The task:
Starting with the line that contains "2023 19:06:32 |" and stopping after the line that contains "Name | ✪Natie<3 |", return each line below exactly as written, with no others.

Data shown:

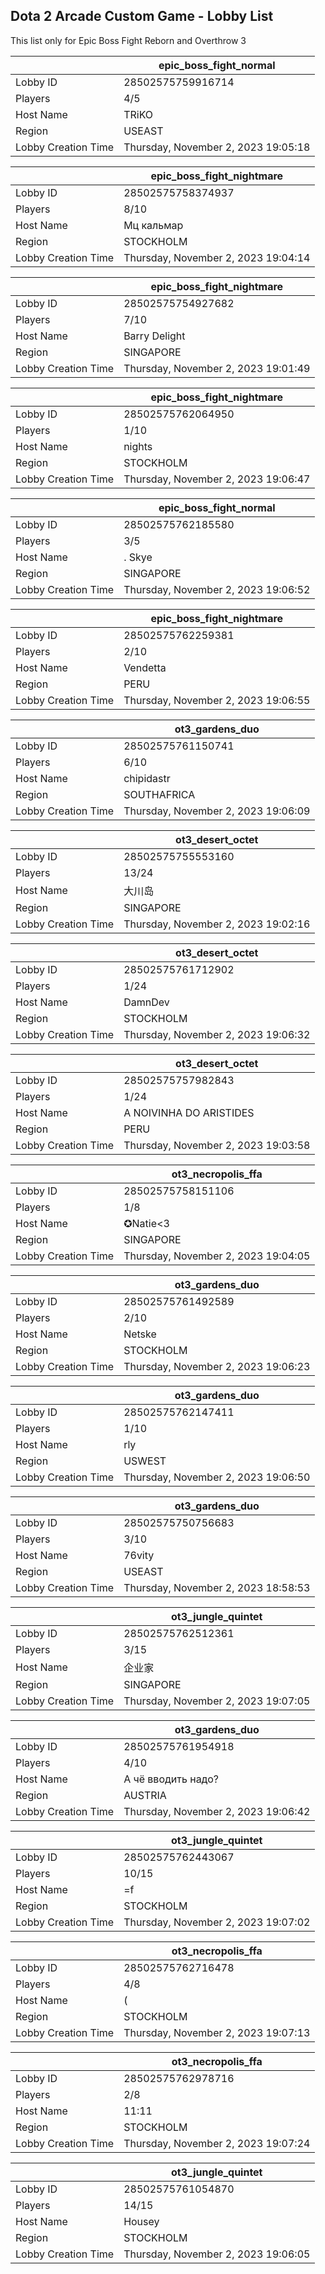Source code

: ## Dota 2 Arcade Custom Game - Lobby List

This list only for Epic Boss Fight Reborn and Overthrow 3

|  | epic_boss_fight_normal |
| ------ | ------ |
| Lobby ID | 28502575759916714 |
| Players | 4/5 |
| Host Name | TRiKO |
| Region | USEAST |
| Lobby Creation Time | Thursday, November 2, 2023 19:05:18 |


|  | epic_boss_fight_nightmare |
| ------ | ------ |
| Lobby ID | 28502575758374937 |
| Players | 8/10 |
| Host Name | Мц кальмар |
| Region | STOCKHOLM |
| Lobby Creation Time | Thursday, November 2, 2023 19:04:14 |


|  | epic_boss_fight_nightmare |
| ------ | ------ |
| Lobby ID | 28502575754927682 |
| Players | 7/10 |
| Host Name | Barry Delight |
| Region | SINGAPORE |
| Lobby Creation Time | Thursday, November 2, 2023 19:01:49 |


|  | epic_boss_fight_nightmare |
| ------ | ------ |
| Lobby ID | 28502575762064950 |
| Players | 1/10 |
| Host Name | nights |
| Region | STOCKHOLM |
| Lobby Creation Time | Thursday, November 2, 2023 19:06:47 |


|  | epic_boss_fight_normal |
| ------ | ------ |
| Lobby ID | 28502575762185580 |
| Players | 3/5 |
| Host Name | . Skye |
| Region | SINGAPORE |
| Lobby Creation Time | Thursday, November 2, 2023 19:06:52 |


|  | epic_boss_fight_nightmare |
| ------ | ------ |
| Lobby ID | 28502575762259381 |
| Players | 2/10 |
| Host Name | Vendetta |
| Region | PERU |
| Lobby Creation Time | Thursday, November 2, 2023 19:06:55 |


|  | ot3_gardens_duo |
| ------ | ------ |
| Lobby ID | 28502575761150741 |
| Players | 6/10 |
| Host Name | chipidastr |
| Region | SOUTHAFRICA |
| Lobby Creation Time | Thursday, November 2, 2023 19:06:09 |


|  | ot3_desert_octet |
| ------ | ------ |
| Lobby ID | 28502575755553160 |
| Players | 13/24 |
| Host Name | 大川岛 |
| Region | SINGAPORE |
| Lobby Creation Time | Thursday, November 2, 2023 19:02:16 |


|  | ot3_desert_octet |
| ------ | ------ |
| Lobby ID | 28502575761712902 |
| Players | 1/24 |
| Host Name | DamnDev |
| Region | STOCKHOLM |
| Lobby Creation Time | Thursday, November 2, 2023 19:06:32 |


|  | ot3_desert_octet |
| ------ | ------ |
| Lobby ID | 28502575757982843 |
| Players | 1/24 |
| Host Name | A NOIVINHA DO ARISTIDES |
| Region | PERU |
| Lobby Creation Time | Thursday, November 2, 2023 19:03:58 |


|  | ot3_necropolis_ffa |
| ------ | ------ |
| Lobby ID | 28502575758151106 |
| Players | 1/8 |
| Host Name | ✪Natie<3 |
| Region | SINGAPORE |
| Lobby Creation Time | Thursday, November 2, 2023 19:04:05 |


|  | ot3_gardens_duo |
| ------ | ------ |
| Lobby ID | 28502575761492589 |
| Players | 2/10 |
| Host Name | Netske |
| Region | STOCKHOLM |
| Lobby Creation Time | Thursday, November 2, 2023 19:06:23 |


|  | ot3_gardens_duo |
| ------ | ------ |
| Lobby ID | 28502575762147411 |
| Players | 1/10 |
| Host Name | rly |
| Region | USWEST |
| Lobby Creation Time | Thursday, November 2, 2023 19:06:50 |


|  | ot3_gardens_duo |
| ------ | ------ |
| Lobby ID | 28502575750756683 |
| Players | 3/10 |
| Host Name | 76vity |
| Region | USEAST |
| Lobby Creation Time | Thursday, November 2, 2023 18:58:53 |


|  | ot3_jungle_quintet |
| ------ | ------ |
| Lobby ID | 28502575762512361 |
| Players | 3/15 |
| Host Name | 企业家 |
| Region | SINGAPORE |
| Lobby Creation Time | Thursday, November 2, 2023 19:07:05 |


|  | ot3_gardens_duo |
| ------ | ------ |
| Lobby ID | 28502575761954918 |
| Players | 4/10 |
| Host Name | А чё вводить надо? |
| Region | AUSTRIA |
| Lobby Creation Time | Thursday, November 2, 2023 19:06:42 |


|  | ot3_jungle_quintet |
| ------ | ------ |
| Lobby ID | 28502575762443067 |
| Players | 10/15 |
| Host Name | =f |
| Region | STOCKHOLM |
| Lobby Creation Time | Thursday, November 2, 2023 19:07:02 |


|  | ot3_necropolis_ffa |
| ------ | ------ |
| Lobby ID | 28502575762716478 |
| Players | 4/8 |
| Host Name | ( |
| Region | STOCKHOLM |
| Lobby Creation Time | Thursday, November 2, 2023 19:07:13 |


|  | ot3_necropolis_ffa |
| ------ | ------ |
| Lobby ID | 28502575762978716 |
| Players | 2/8 |
| Host Name | 11:11 |
| Region | STOCKHOLM |
| Lobby Creation Time | Thursday, November 2, 2023 19:07:24 |


|  | ot3_jungle_quintet |
| ------ | ------ |
| Lobby ID | 28502575761054870 |
| Players | 14/15 |
| Host Name | Housey |
| Region | STOCKHOLM |
| Lobby Creation Time | Thursday, November 2, 2023 19:06:05 |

Response to this exercise:
| Lobby Creation Time | Thursday, November 2, 2023 19:06:32 |


|  | ot3_desert_octet |
| ------ | ------ |
| Lobby ID | 28502575757982843 |
| Players | 1/24 |
| Host Name | A NOIVINHA DO ARISTIDES |
| Region | PERU |
| Lobby Creation Time | Thursday, November 2, 2023 19:03:58 |


|  | ot3_necropolis_ffa |
| ------ | ------ |
| Lobby ID | 28502575758151106 |
| Players | 1/8 |
| Host Name | ✪Natie<3 |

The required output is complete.